Certainly, the band The Pretenders were to become can be much more clearly heard on the second side of the album – maybe this was where Chrissie Hynde was allowed to flex her song-writing muscles more fully – the compromise to side one’s bluster. As soon as the initial twangy guitar of Kid’s initial motif kicks off it is clear that The Pretenders are much more multi-faceted than the first side of the record suggests. As well as thrilling and raucous, the flip-side of the album shows that sweet and melodious also come easily. And that’s the thing….it all seems so effortless. Kid is a brilliant song in its own right but the fact that it is followed the brooding and smoky Private Life (surely Grace Jones’ most famous song) then the pure pop of the glistening Brass in Pocket and then the St Vincent blueprint of Lover’s of Today makes the variety of side 2 almost as unexpected as the hard-hitting nature of side 1. But The Pretenders see fit to round things off with a return to where they kicked things off. Mystery Achievement is a classic rocker and a fine and (unsurprisingly) unusual way to end an album.
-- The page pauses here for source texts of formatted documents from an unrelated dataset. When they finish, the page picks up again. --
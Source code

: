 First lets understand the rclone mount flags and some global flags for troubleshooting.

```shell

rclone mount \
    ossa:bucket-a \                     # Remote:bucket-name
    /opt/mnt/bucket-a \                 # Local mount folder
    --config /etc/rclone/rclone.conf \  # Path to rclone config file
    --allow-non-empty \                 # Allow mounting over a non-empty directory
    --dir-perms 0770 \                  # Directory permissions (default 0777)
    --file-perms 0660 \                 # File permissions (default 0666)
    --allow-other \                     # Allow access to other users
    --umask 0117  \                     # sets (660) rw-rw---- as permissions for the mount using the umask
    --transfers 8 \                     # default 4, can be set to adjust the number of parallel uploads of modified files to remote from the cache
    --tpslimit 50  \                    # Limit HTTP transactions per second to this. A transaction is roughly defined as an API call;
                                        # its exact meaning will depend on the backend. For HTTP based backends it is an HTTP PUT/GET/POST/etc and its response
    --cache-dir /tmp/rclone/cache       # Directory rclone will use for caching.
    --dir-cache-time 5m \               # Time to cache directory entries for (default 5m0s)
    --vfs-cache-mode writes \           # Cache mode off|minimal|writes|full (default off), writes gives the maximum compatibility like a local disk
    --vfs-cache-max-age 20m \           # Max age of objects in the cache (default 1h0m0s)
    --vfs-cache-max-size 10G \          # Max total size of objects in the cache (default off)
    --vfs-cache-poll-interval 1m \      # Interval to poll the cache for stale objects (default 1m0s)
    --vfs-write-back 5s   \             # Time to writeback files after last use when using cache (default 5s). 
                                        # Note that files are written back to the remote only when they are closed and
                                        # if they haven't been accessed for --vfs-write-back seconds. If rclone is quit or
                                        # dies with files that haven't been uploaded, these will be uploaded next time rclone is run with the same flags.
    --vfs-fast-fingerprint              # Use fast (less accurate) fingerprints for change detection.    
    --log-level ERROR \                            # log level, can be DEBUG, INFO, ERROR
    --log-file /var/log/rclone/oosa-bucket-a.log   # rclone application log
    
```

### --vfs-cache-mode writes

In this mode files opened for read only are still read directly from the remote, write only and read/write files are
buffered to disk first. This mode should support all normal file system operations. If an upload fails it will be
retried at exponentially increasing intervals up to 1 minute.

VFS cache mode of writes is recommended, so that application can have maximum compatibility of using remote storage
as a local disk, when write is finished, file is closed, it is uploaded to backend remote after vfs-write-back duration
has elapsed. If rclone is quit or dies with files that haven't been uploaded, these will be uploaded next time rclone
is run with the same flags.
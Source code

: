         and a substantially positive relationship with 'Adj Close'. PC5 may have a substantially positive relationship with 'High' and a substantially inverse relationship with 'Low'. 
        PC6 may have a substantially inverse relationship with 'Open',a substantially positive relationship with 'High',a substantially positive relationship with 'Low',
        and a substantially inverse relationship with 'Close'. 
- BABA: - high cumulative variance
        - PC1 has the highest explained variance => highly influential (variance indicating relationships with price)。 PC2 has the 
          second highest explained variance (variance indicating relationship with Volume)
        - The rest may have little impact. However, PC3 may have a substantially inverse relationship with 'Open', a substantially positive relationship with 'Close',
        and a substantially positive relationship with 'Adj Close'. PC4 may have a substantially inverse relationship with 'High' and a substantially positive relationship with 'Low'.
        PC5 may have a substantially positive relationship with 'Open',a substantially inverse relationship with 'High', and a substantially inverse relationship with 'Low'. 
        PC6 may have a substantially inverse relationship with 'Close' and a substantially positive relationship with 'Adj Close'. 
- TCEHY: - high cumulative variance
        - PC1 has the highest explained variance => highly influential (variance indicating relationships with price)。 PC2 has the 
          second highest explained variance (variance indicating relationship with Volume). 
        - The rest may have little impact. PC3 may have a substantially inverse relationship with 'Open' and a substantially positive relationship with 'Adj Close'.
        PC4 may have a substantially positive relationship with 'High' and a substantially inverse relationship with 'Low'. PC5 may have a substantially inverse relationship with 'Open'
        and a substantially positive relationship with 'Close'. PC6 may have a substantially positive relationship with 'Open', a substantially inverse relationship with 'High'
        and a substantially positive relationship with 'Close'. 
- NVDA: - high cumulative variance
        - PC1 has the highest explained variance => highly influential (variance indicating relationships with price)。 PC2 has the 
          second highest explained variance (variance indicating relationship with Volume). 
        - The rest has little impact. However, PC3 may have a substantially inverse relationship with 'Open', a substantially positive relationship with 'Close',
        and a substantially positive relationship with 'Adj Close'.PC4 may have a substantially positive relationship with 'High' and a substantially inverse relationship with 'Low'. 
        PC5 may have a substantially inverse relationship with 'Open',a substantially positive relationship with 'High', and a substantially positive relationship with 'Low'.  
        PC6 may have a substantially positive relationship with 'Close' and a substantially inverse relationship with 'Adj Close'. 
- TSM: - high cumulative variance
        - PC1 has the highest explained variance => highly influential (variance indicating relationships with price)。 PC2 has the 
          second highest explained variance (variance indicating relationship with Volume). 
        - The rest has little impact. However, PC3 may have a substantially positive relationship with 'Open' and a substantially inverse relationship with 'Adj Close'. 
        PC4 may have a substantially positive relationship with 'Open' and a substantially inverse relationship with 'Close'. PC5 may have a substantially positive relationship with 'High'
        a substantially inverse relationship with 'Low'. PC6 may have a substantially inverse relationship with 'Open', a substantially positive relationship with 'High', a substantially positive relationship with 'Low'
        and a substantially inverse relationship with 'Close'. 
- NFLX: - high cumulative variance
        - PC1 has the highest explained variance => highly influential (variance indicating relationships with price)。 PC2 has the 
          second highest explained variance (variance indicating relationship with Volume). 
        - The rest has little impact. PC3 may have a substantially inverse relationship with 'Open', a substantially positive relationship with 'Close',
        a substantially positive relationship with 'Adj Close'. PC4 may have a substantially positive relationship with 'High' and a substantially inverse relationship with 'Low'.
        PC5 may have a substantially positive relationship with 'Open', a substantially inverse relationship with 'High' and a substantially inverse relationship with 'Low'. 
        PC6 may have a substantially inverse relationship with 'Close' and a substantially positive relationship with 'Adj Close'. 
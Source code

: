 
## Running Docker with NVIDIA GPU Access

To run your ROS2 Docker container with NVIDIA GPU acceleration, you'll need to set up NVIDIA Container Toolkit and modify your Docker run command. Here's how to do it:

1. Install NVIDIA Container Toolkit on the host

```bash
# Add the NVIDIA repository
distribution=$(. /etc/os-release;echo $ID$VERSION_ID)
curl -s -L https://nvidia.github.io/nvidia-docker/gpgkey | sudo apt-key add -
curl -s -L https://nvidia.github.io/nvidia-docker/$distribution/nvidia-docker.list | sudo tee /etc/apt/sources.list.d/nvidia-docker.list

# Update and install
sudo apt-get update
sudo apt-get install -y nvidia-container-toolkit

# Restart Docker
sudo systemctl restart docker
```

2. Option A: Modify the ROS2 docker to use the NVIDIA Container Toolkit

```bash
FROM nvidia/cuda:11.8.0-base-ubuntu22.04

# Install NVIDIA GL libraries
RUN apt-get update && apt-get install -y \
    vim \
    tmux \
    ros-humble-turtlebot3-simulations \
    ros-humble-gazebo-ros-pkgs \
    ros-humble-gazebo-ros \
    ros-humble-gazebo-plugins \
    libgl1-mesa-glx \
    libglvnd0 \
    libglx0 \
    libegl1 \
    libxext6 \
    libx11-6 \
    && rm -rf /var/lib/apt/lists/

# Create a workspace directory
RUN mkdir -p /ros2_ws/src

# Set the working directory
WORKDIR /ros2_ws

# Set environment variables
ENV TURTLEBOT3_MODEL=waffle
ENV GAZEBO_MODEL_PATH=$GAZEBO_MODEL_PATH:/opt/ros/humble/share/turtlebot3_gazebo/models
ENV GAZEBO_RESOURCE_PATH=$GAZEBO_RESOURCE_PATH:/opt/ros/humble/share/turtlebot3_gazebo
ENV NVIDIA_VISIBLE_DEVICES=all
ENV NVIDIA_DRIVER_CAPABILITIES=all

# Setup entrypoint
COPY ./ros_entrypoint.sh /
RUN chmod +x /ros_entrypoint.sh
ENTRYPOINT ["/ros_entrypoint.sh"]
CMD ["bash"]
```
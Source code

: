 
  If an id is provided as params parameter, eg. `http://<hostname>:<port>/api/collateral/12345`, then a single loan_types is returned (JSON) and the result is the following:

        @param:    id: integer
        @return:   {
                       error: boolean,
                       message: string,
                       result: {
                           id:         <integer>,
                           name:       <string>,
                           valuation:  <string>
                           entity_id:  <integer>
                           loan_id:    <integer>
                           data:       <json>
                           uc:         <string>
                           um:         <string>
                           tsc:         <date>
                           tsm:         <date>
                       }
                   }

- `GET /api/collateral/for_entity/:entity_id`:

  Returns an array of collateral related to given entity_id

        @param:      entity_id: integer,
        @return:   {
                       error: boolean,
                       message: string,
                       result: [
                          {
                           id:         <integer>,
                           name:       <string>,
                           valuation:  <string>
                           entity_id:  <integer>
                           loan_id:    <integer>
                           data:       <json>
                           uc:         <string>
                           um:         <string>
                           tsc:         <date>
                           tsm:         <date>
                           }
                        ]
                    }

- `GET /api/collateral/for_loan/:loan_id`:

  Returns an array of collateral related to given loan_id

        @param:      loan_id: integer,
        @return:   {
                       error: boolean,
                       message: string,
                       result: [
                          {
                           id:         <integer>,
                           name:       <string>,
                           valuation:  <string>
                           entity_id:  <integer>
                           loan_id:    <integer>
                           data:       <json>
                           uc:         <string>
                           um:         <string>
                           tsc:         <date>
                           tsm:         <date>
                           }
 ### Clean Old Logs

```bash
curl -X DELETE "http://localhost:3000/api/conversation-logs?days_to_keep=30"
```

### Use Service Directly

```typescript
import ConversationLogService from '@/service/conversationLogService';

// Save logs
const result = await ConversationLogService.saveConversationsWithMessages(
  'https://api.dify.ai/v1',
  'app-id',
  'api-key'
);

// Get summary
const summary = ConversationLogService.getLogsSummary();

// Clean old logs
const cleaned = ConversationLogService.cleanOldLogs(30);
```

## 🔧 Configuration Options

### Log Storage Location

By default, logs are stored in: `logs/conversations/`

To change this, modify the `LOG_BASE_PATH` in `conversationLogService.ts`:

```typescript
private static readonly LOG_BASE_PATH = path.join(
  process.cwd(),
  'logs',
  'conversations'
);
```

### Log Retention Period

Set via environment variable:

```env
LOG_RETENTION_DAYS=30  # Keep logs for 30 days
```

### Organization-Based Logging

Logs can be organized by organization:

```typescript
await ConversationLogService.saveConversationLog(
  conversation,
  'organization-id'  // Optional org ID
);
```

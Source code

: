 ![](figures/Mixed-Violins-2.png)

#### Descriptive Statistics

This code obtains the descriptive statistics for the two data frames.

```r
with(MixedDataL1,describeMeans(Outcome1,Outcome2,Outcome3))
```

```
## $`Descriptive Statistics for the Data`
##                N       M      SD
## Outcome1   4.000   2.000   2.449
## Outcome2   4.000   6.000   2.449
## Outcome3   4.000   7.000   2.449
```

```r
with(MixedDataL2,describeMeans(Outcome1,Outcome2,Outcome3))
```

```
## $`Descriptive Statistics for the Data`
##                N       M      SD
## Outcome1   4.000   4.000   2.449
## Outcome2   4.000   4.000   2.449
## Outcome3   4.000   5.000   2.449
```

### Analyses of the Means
For all its lack of convention (the sequencing, the swearing, the lack of a unified sound), The Pretenders works brilliantly and just goes to show that sometimes the music that rises to the top of the charts can also be challenging, unpredictable…and absolutely magnificent. Just need to go and check out those other 970 possibilities now! Maybe Celine Dion ain’t all that bad after all.

Rob listened: It was great to hear this for the first time. What a strange band The Pretenders were, or at least how strange they seemed then, when I was 8, and how oddly they fit into the pop landscape in hindsight. This record bristled and hustled and combined pop punk sheen with Chrissie Hynde’s uniquely cool tension. Loads to love about it. I’ll be keeping an eye on the second hand racks.

Graham Listened: Really odd that I have never listened to this album, or in fact any whole Pretenders album. Always liked the sound but never felt need to investigate further. Really an album of 2 halves, but each are cracking.